Я с уважением вспоминаю наш дом. Этот дом, зажатый между тыльной стороной Почтамта и Главным телеграфом, странным образом уцелел, хотя именно по этим местам немцы били с особой яростью. (Почтамт, Телеграф!) Больше того, во внутреннем флигеле, где мы жили, не было разбито ни одного стекла. Зато люди, населяющие этот дом!.. Скольких мы не досчитались!
В дни штурма в нашем доме было еще очень много людей, и почти всех я увидел ночью во время бомбежки. Тогда еще действовал строгий порядок, и дежурные бегали по этажам и строго собирали всех в бомбоубежище. Детям читали вслух сказки, у многих бездетных людей обнаружились педагогические таланты. Старик из седьмого номера читал «Агасфера» и негодовал, что вокруг шумят.
Русский народ называли терпеливым народом. Я думаю, что это было сказано не к месту. Не терпение продемонстрировали русские люди, а способность бороться с фашизмом, и то, что называлось «терпением», было тоже одной из форм этой борьбы. Если человек не мог держать в руках оружие, он читал «Агасфера». И это тоже была борьба. Ленинградцы не «вытерпели» блокаду — они нанесли поражение фашизму.

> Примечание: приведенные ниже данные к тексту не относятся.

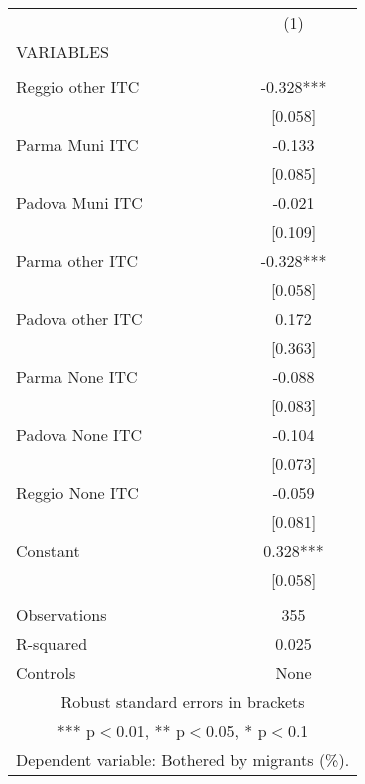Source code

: \begin{tabular}{lc} \hline
 & (1) \\
VARIABLES &  \\ \hline
 &  \\
Reggio other ITC & -0.328*** \\
 & [0.058] \\
Parma Muni ITC & -0.133 \\
 & [0.085] \\
Padova Muni ITC & -0.021 \\
 & [0.109] \\
Parma other ITC & -0.328*** \\
 & [0.058] \\
Padova other ITC & 0.172 \\
 & [0.363] \\
Parma None ITC & -0.088 \\
 & [0.083] \\
Padova None ITC & -0.104 \\
 & [0.073] \\
Reggio None ITC & -0.059 \\
 & [0.081] \\
Constant & 0.328*** \\
 & [0.058] \\
 &  \\
Observations & 355 \\
R-squared & 0.025 \\
 Controls & None \\ \hline
\multicolumn{2}{c}{ Robust standard errors in brackets} \\
\multicolumn{2}{c}{ *** p$<$0.01, ** p$<$0.05, * p$<$0.1} \\
\multicolumn{2}{c}{ Dependent variable: Bothered by migrants (\%).} \\
\end{tabular}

В эту ночь я впервые услышал то, о чем знал только намеками. Наиболее важные в военном отношении «объекты» готовили к взрыву — в случае прорыва немцев в Ленинград. Много лет спустя в прекрасной книге одного из героев Ленинградского фронта генерал-лейтенанта Бычевского я прочел, что готовили к взрыву и Ленинградский железнодорожный узел. Тогда я этого не знал. Но и того, что я узнал в ту ночь, было с меня более чем довольно.

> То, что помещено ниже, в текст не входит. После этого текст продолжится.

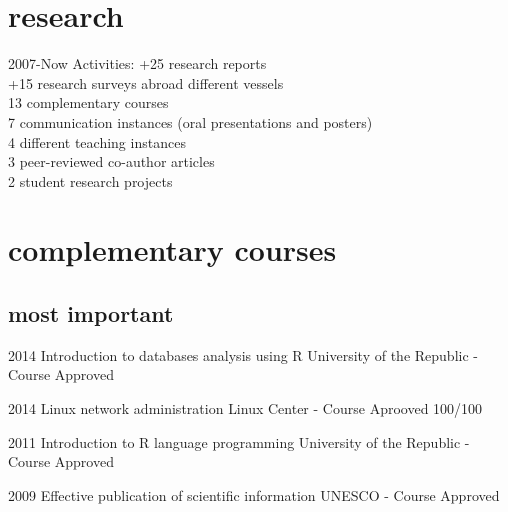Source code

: \documentclass[]{friggeri-cv} %
\begin{document}
\section{research}
\begin{entrylist}
\entry 
{2007-Now}
{Activities:}
{}
{+25 research reports\\
	+15 research surveys abroad different vessels\\
	13 complementary courses\\
	7 communication instances (oral presentations and posters)\\
	4 different teaching instances\\
	3 peer-reviewed co-author articles\\
	2 student research projects
	}
\end{entrylist}


\section{complementary courses}

\subsection{most important}

\begin{entrylist}

	\entry
	{2014}	
	{Introduction to databases analysis using R}
	{University of the Republic - Course}
	{Approved}

	\entry
	{2014}	
	{Linux network administration}
	{Linux Center - Course}
	{Aprooved 100/100}
	
	\entry
	{2011}	
	{Introduction to R language programming}
	{University of the Republic - Course}
	{Approved}
	
	\entry
	{2009}	
	{Effective publication of scientific information}
	{UNESCO - Course}
	{Approved}

\end{entrylist}
\end{document}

Утром я встал вместе с мамой. Она пошла на работу. Я провожал ее. Был великолепный солнечный день, какой не часто бывает в сентябре. Нева была спокойна. Желтые листья медленно облетали постройку из досок и мешков, укрывавшую Медного всадника. Но я-то знал, что он здесь! «Нет, брат, шалишь, — думал я, вспоминая ночной разговор. — Шалишь, шалишь, не бывать этому». Где-то далеко, наверное на Васильевском острове, послышалась сирена. Я взглянул в небо. Там, в окружении разрывов зенитных снарядов, как среди цветов спелого хлопка, шли немецкие бомбардировщики.

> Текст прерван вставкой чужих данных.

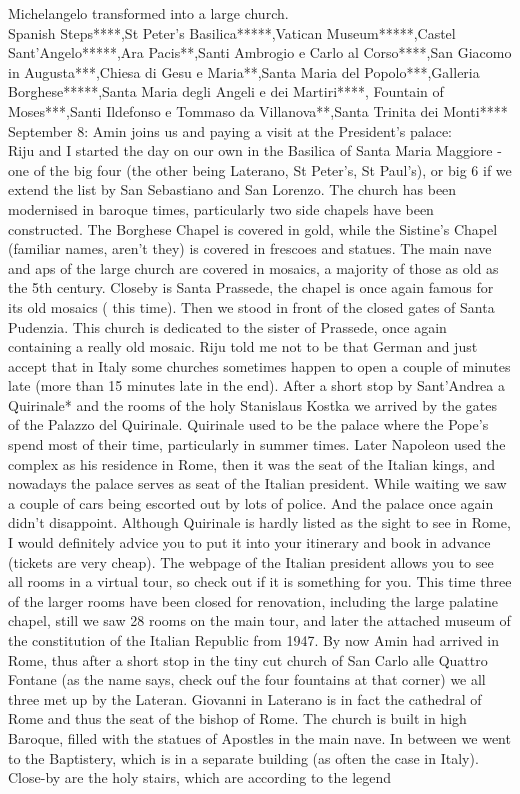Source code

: Michelangelo transformed into a large church.\\

Spanish Steps****,St Peter's Basilica*****,Vatican Museum*****,Castel Sant'Angelo*****,Ara Pacis**,Santi Ambrogio e Carlo al Corso****,San Giacomo in Augusta***,Chiesa di Gesu e Maria**,Santa Maria del Popolo***,Galleria Borghese*****,Santa Maria degli Angeli e dei Martiri****, Fountain of Moses***,Santi Ildefonso e Tommaso da Villanova**,Santa Trinita dei Monti****\\

September 8: Amin joins us and paying a visit at the President's palace:\\
Riju and I started the day on our own in the Basilica of Santa Maria Maggiore - one of the big four (the other being Laterano, St Peter's, St Paul's), or big 6 if we extend the list by San Sebastiano and San Lorenzo. The church has been modernised in baroque times, particularly two side chapels have been constructed. The Borghese Chapel is covered in gold, while the Sistine's Chapel (familiar names, aren't they) is covered in frescoes and statues. The main nave and aps of the large church are covered in mosaics, a majority of those as old as the 5th century. Closeby is Santa Prassede, the chapel is once again famous for its old mosaics ( this time). Then we stood in front of the closed gates of Santa Pudenzia. This church is dedicated to the sister of Prassede, once again containing a really old mosaic. Riju told me not to be that German and just accept that in Italy some churches sometimes happen to open a couple of minutes late (more than 15 minutes late in the end). After a short stop by Sant'Andrea a Quirinale* and the rooms of the holy Stanislaus Kostka we arrived by the gates of the Palazzo del Quirinale. Quirinale used to be the palace where the Pope's spend most of their time, particularly in summer times. Later Napoleon used the complex as his residence in Rome, then it was the seat of the Italian kings, and nowadays the palace serves as seat of the Italian president. While waiting we saw a couple of cars being escorted out by lots of police. And the palace once again didn't disappoint. Although Quirinale is hardly listed as the sight to see in Rome, I would definitely advice you to put it into your itinerary and book in advance (tickets are very cheap). The webpage of the Italian president allows you to see all rooms in a virtual tour, so check out if it is something for you. This time three of the larger rooms have been closed for renovation, including the large palatine chapel, still we saw 28 rooms on the main tour, and later the attached museum of the constitution of the Italian Republic from 1947. By now Amin had arrived in Rome, thus after a short stop in the tiny cut church of San Carlo alle Quattro Fontane (as the name says, check ouf the four fountains at that corner) we all three met up by the Lateran. Giovanni in Laterano is in fact the cathedral of Rome and thus the seat of the bishop of Rome. The church is built in high Baroque, filled with the statues of Apostles in the main nave. In between we went to the Baptistery, which is in a separate building (as often the case in Italy). Close-by are the holy stairs, which are according to the legend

Великолепный солнечный день стоял по всему фронту, освещая осенним золотом наши отступающие войска. Пушкин был разгромлен немцами с воздуха, теперь немецкие фашисты устроили наземный погром. Я был на Пулковской горе весь день и всю следующую ночь и видел горящий Пушкин. Фашисты дорвались до дворцов. Они дорвались до дворцов, обещанных им Гитлером. Они волокли оттуда Гольбейна, они вырывали Руссо из роскошных переплетов, они… Где, в каких тайных подземельях хранится знаменитая янтарная комната, на дно каких озер сброшена драгоценная утварь, на каких подпольных ранчо меняют убийцы вывезенное из Пушкина серебро? В этот день Пулково открыло огонь по дороге, соединяющей Пулково с Пушкином. Немцы уже разгромили Пулковскую обсерваторию с воздуха, и теперь, грабя Пушкин, они мечтали о Пулкове.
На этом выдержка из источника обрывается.